Find all production runs for the same workflow, ordered by created_at
Identify the previous production run before the target run
Match nodes between the two runs by (node_id, soul_version)
For each matching pair, check the three regression conditions
Return {count: N, issues: [...]} — or {count: 0, issues: []} if this is the first run

For a workflow (GET /api/workflows/{id}/regressions):

Get all production runs for the workflow, ordered by created_at
For each consecutive pair, compare matching nodes
Each issue includes run_id and run_number to identify which run introduced it
Return the aggregate across all run pairs

The first production run of a workflow always has zero regressions since there is no baseline to compare against.

Regression issue structure

Each regression issue in the response contains:

Field	Type	Description
`node_id`	`str`	The block that regressed
`node_name`	`str`	Display name of the node
`type`	`str`	One of `assertion_regression`, `cost_spike`, `quality_drop`
`delta`	`dict`	Type-specific comparison data (see table above)
`run_id`	`str`	(workflow endpoint only) Which run introduced this regression
`run_number`	`int`	(workflow endpoint only) Sequential run number

Pass rate tracking

Run-level pass rate is tracked via eval_pass_pct on the RunResponse schema. This field represents the percentage of eval-bearing nodes that passed in a run. The RunResponse also includes:

Field	Type	Description
`eval_pass_pct`	`Optional[float]`	Percentage of nodes with `eval_passed = True`
`eval_score_avg`	`Optional[float]`	Average `eval_score` across all eval-bearing nodes
`regression_count`	`Optional[int]`	Number of regression issues detected for this run
`regression_types`	`list[str]`	List of regression type strings found (e.g., `["assertion_regression", "cost_spike"]`)

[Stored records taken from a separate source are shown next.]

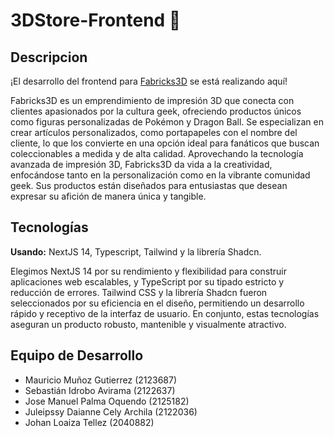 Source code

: # 3DStore-Frontend 🛒 

## Descripcion

¡El desarrollo del frontend para [Fabricks3D](https://www.instagram.com/fabricks3d/) se está realizando aquí!

Fabricks3D es un emprendimiento de impresión 3D que conecta con clientes apasionados por la cultura geek, ofreciendo productos únicos como figuras personalizadas de Pokémon y Dragon Ball. Se especializan en crear artículos personalizados, como portapapeles con el nombre del cliente, lo que los convierte en una opción ideal para fanáticos que buscan coleccionables a medida y de alta calidad. Aprovechando la tecnología avanzada de impresión 3D, Fabricks3D da vida a la creatividad, enfocándose tanto en la personalización como en la vibrante comunidad geek. Sus productos están diseñados para entusiastas que desean expresar su afición de manera única y tangible.

## Tecnologías

**Usando:** NextJS 14, Typescript, Tailwind y la librería Shadcn.

Elegimos NextJS 14 por su rendimiento y flexibilidad para construir aplicaciones web escalables, y TypeScript por su tipado estricto y reducción de errores. Tailwind CSS y la librería Shadcn fueron seleccionados por su eficiencia en el diseño, permitiendo un desarrollo rápido y receptivo de la interfaz de usuario. En conjunto, estas tecnologías aseguran un producto robusto, mantenible y visualmente atractivo.

## Equipo de Desarrollo

- Mauricio Muñoz Gutierrez (2123687)
- Sebastián Idrobo Avirama (2122637)
- Jose Manuel Palma Oquendo (2125182)
- Juleipssy Daianne Cely Archila (2122036)
- Johan Loaiza Tellez (2040882)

These fields appear in the runs list (GET /api/runs) and single run detail (GET /api/runs/{id}), enabling dashboards to show pass rate trends across runs.

Regressions in the UI

The Run Detail view displays a priority banner when regressions are detected. The banner shows the regression count (e.g., “3 regressions found”) and appears at the top of the run detail page.

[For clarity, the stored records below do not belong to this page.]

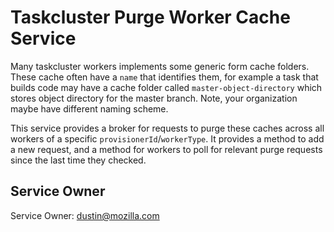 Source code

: Taskcluster Purge Worker Cache Service
======================================

Many taskcluster workers implements some generic form cache folders.
These cache often have a `name` that identifies them, for example a task
that builds code may have a cache folder called `master-object-directory` which
stores object directory for the master branch. Note, your organization maybe
have different naming scheme.

This service provides a broker for requests to purge these caches across all
workers of a specific `provisionerId`/`workerType`.  It provides a method to
add a new request, and a method for workers to poll for relevant purge requests
since the last time they checked.

Service Owner
-------------

Service Owner: dustin@mozilla.com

The frontend fetches regression data via useRunRegressions(runId) and displays the count. The workflow-level regression query (useWorkflowRegressions(workflowId)) provides cross-run regression history.

The regression response schema on the frontend validates three regression types: assertion_regression, cost_spike, and quality_drop. Unknown types are rejected by the WorkflowRegressionSchema validator.

Attention items

The EvalService.get_attention_items method scans production runs from the last 24 hours and surfaces regressions as attention items on the dashboard. It flags the same three conditions as the regression endpoints, plus a new_baseline info item for the first production run of a soul version. Items are sorted by severity (warnings before info) and recency.